Abstract A series of non-aggregated zinc phthalocyanine derivatives containing either bulky thiophenol or phenol substituents were synthesized as a novel donor component for bulk heterojunction (BHJ) solar cell applications. The molecular structure and photophysical properties of ZnPc derivatives were investigated by combined experimental and theoretical studies using density functional theory (DFT) and time-dependent DFT (TD-DFT) methods. In order to evaluate the physical properties of ZnPcs in the solvent environment, we applied the conductor-like polarizable continuum model (CPCM). Within this scope, light-harvesting efficiency (LHE), excited-state lifetime (τ), maximum absorption wavelengths (λmax), oscillator strength (f) and hyperpolarizability (β tensors) were calculated both in vacuum and chloroform (e = 4.9) medium.
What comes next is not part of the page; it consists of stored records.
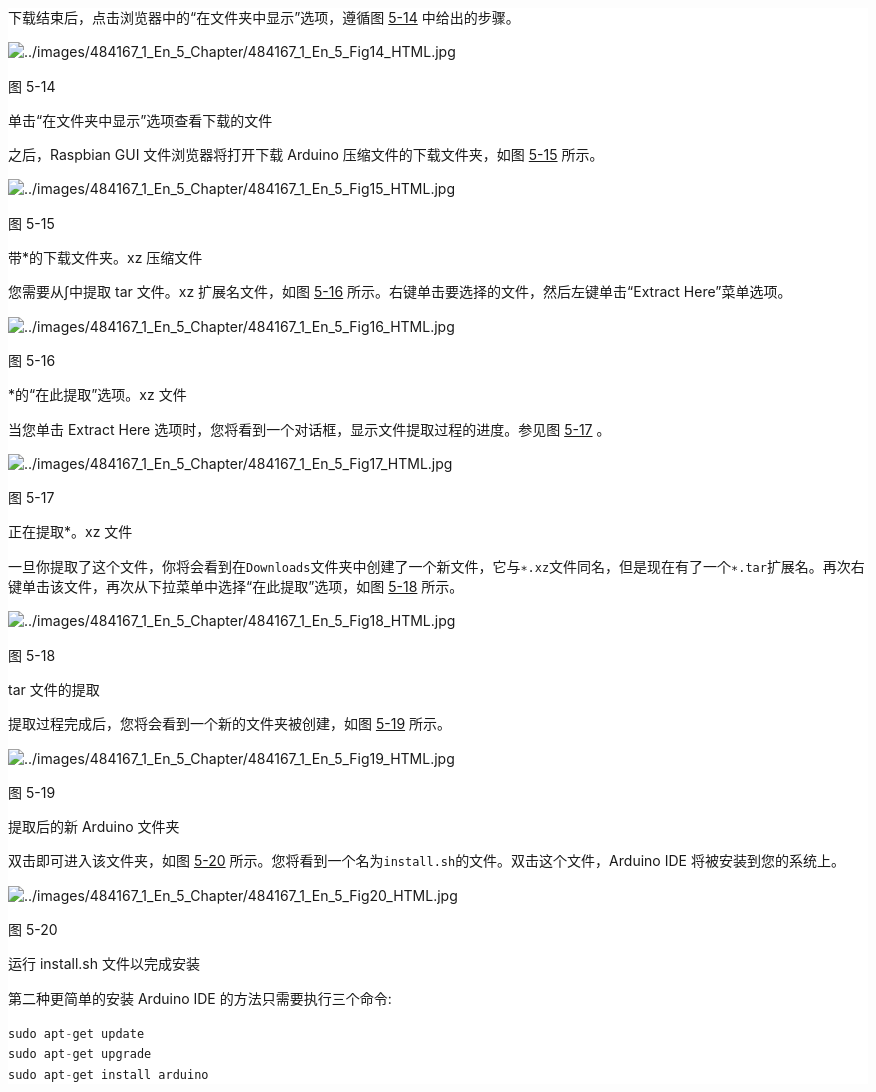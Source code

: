 下载结束后，点击浏览器中的“在文件夹中显示”选项，遵循图 [5-14](#Fig14) 中给出的步骤。

![../images/484167_1_En_5_Chapter/484167_1_En_5_Fig14_HTML.jpg](../images/484167_1_En_5_Chapter/484167_1_En_5_Fig14_HTML.jpg)

图 5-14

单击“在文件夹中显示”选项查看下载的文件

之后，Raspbian GUI 文件浏览器将打开下载 Arduino 压缩文件的下载文件夹，如图 [5-15](#Fig15) 所示。

![../images/484167_1_En_5_Chapter/484167_1_En_5_Fig15_HTML.jpg](../images/484167_1_En_5_Chapter/484167_1_En_5_Fig15_HTML.jpg)

图 5-15

带*的下载文件夹。xz 压缩文件

您需要从∫中提取 tar 文件。xz 扩展名文件，如图 [5-16](#Fig16) 所示。右键单击要选择的文件，然后左键单击“Extract Here”菜单选项。

![../images/484167_1_En_5_Chapter/484167_1_En_5_Fig16_HTML.jpg](../images/484167_1_En_5_Chapter/484167_1_En_5_Fig16_HTML.jpg)

图 5-16

*的“在此提取”选项。xz 文件

当您单击 Extract Here 选项时，您将看到一个对话框，显示文件提取过程的进度。参见图 [5-17](#Fig17) 。

![../images/484167_1_En_5_Chapter/484167_1_En_5_Fig17_HTML.jpg](../images/484167_1_En_5_Chapter/484167_1_En_5_Fig17_HTML.jpg)

图 5-17

正在提取*。xz 文件

一旦你提取了这个文件，你将会看到在`Downloads`文件夹中创建了一个新文件，它与`∗.xz`文件同名，但是现在有了一个`∗.tar`扩展名。再次右键单击该文件，再次从下拉菜单中选择“在此提取”选项，如图 [5-18](#Fig18) 所示。

![../images/484167_1_En_5_Chapter/484167_1_En_5_Fig18_HTML.jpg](../images/484167_1_En_5_Chapter/484167_1_En_5_Fig18_HTML.jpg)

图 5-18

tar 文件的提取

提取过程完成后，您将会看到一个新的文件夹被创建，如图 [5-19](#Fig19) 所示。

![../images/484167_1_En_5_Chapter/484167_1_En_5_Fig19_HTML.jpg](../images/484167_1_En_5_Chapter/484167_1_En_5_Fig19_HTML.jpg)

图 5-19

提取后的新 Arduino 文件夹

双击即可进入该文件夹，如图 [5-20](#Fig20) 所示。您将看到一个名为`install.sh`的文件。双击这个文件，Arduino IDE 将被安装到您的系统上。

![../images/484167_1_En_5_Chapter/484167_1_En_5_Fig20_HTML.jpg](../images/484167_1_En_5_Chapter/484167_1_En_5_Fig20_HTML.jpg)

图 5-20

运行 install.sh 文件以完成安装

第二种更简单的安装 Arduino IDE 的方法只需要执行三个命令:

```py
sudo apt-get update
sudo apt-get upgrade
sudo apt-get install arduino

```
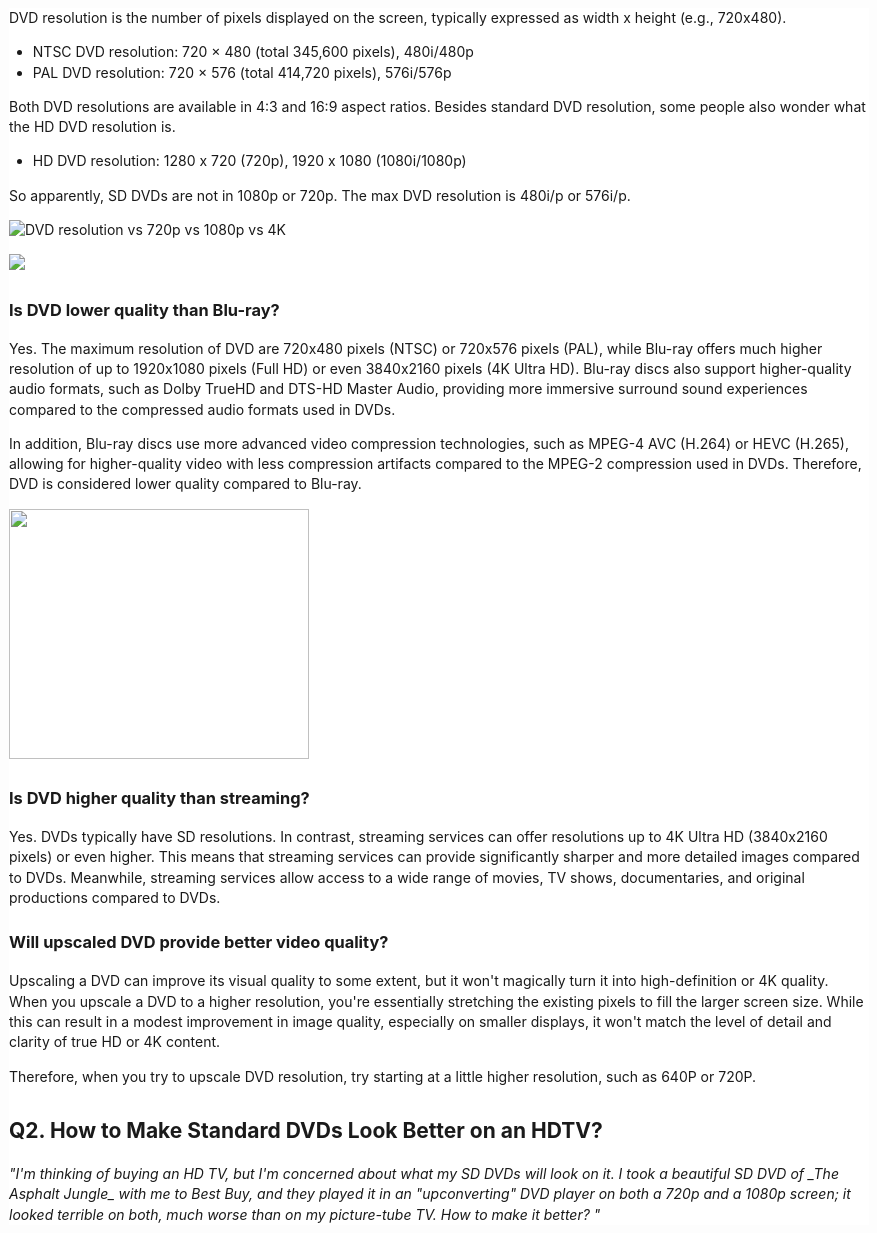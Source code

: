 DVD resolution is the number of pixels displayed on the screen, typically expressed as width x height (e.g., 720x480). 

* NTSC DVD resolution: 720 × 480 (total 345,600 pixels), 480i/480p
* PAL DVD resolution: 720 × 576 (total 414,720 pixels), 576i/576p

Both DVD resolutions are available in 4:3 and 16:9 aspect ratios. Besides standard DVD resolution, some people also wonder what the HD DVD resolution is. 

* HD DVD resolution: 1280 x 720 (720p), 1920 x 1080 (1080i/1080p)

 So apparently, SD DVDs are not in 1080p or 720p. The max DVD resolution is 480i/p or 576i/p. 

![DVD resolution vs 720p vs 1080p vs 4K](https://www.winxdvd.com/resource/../seo-img/dvd-ripper/dvd-resolution.jpg) 


<a href="https://store.revouninstaller.com/order/checkout.php?PRODS=28010250&QTY=1&AFFILIATE=108875&CART=1"><img src="https://secure.avangate.com/images/merchant/4282ec8de8c9be897e7aff4aa231b1a4/336__280a.jpg" border="0"></a>

### Is DVD lower quality than Blu-ray?

Yes. The maximum resolution of DVD are 720x480 pixels (NTSC) or 720x576 pixels (PAL), while Blu-ray offers much higher resolution of up to 1920x1080 pixels (Full HD) or even 3840x2160 pixels (4K Ultra HD). Blu-ray discs also support higher-quality audio formats, such as Dolby TrueHD and DTS-HD Master Audio, providing more immersive surround sound experiences compared to the compressed audio formats used in DVDs. 

In addition, Blu-ray discs use more advanced video compression technologies, such as MPEG-4 AVC (H.264) or HEVC (H.265), allowing for higher-quality video with less compression artifacts compared to the MPEG-2 compression used in DVDs. Therefore, DVD is considered lower quality compared to Blu-ray. 


<a href="https://printrendy.pxf.io/c/5597632/1453719/17020" target="_top" id="1453719"><img src="//a.impactradius-go.com/display-ad/17020-1453719" border="0" alt="" width="300" height="250"/></a><img height="0" width="0" src="https://imp.pxf.io/i/5597632/1453719/17020" style="position:absolute;visibility:hidden;" border="0" />

### Is DVD higher quality than streaming?

Yes. DVDs typically have SD resolutions. In contrast, streaming services can offer resolutions up to 4K Ultra HD (3840x2160 pixels) or even higher. This means that streaming services can provide significantly sharper and more detailed images compared to DVDs. Meanwhile, streaming services allow access to a wide range of movies, TV shows, documentaries, and original productions compared to DVDs. 

### Will upscaled DVD provide better video quality? 

Upscaling a DVD can improve its visual quality to some extent, but it won't magically turn it into high-definition or 4K quality. When you upscale a DVD to a higher resolution, you're essentially stretching the existing pixels to fill the larger screen size. While this can result in a modest improvement in image quality, especially on smaller displays, it won't match the level of detail and clarity of true HD or 4K content.

Therefore, when you try to upscale DVD resolution, try starting at a little higher resolution, such as 640P or 720P. 

##  Q2\. How to Make Standard DVDs Look Better on an HDTV? 

_"I'm thinking of buying an HD TV, but I'm concerned about what my SD DVDs will look on it. I took a beautiful SD DVD of \_The Asphalt Jungle\_ with me to Best Buy, and they played it in an "upconverting" DVD player on both a 720p and a 1080p screen; it looked terrible on both, much worse than on my picture-tube TV. How to make it better? "_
Furthermore, divergent types of global descriptors such as EHOMO, ELUMO, and bandgap (Egap) energies, ionization potential (I), electron affinity (A), hardness (η), and electrophilicity index (ω) were also calculated. Our computational findings revealed that the linker heteroatoms [sulfur for the ZnPc (1–2); oxygen for the ZnPc (3–4) including the substituent type (isopropyl for the ZnPc (2–4), and phenyl for the ZnPc (1–3] severely affected the photophysical properties of the dyes. In relation, theoretical results are in good accordance with our experimental observations. Finally, ZnPc derivatives were used as a donor component and PC61BM as an acceptor material in BHJ solar cells, displaying a maximum power conversion efficiency of 0.8%. Compared with ZnPcs 1–2, ZnPc 3–4 based cells showed an inferior photovoltaic performance. These results are promising and should encourage further studies on BHJ solar cells using near-infrared absorbing and non-aggregated ZnPcs.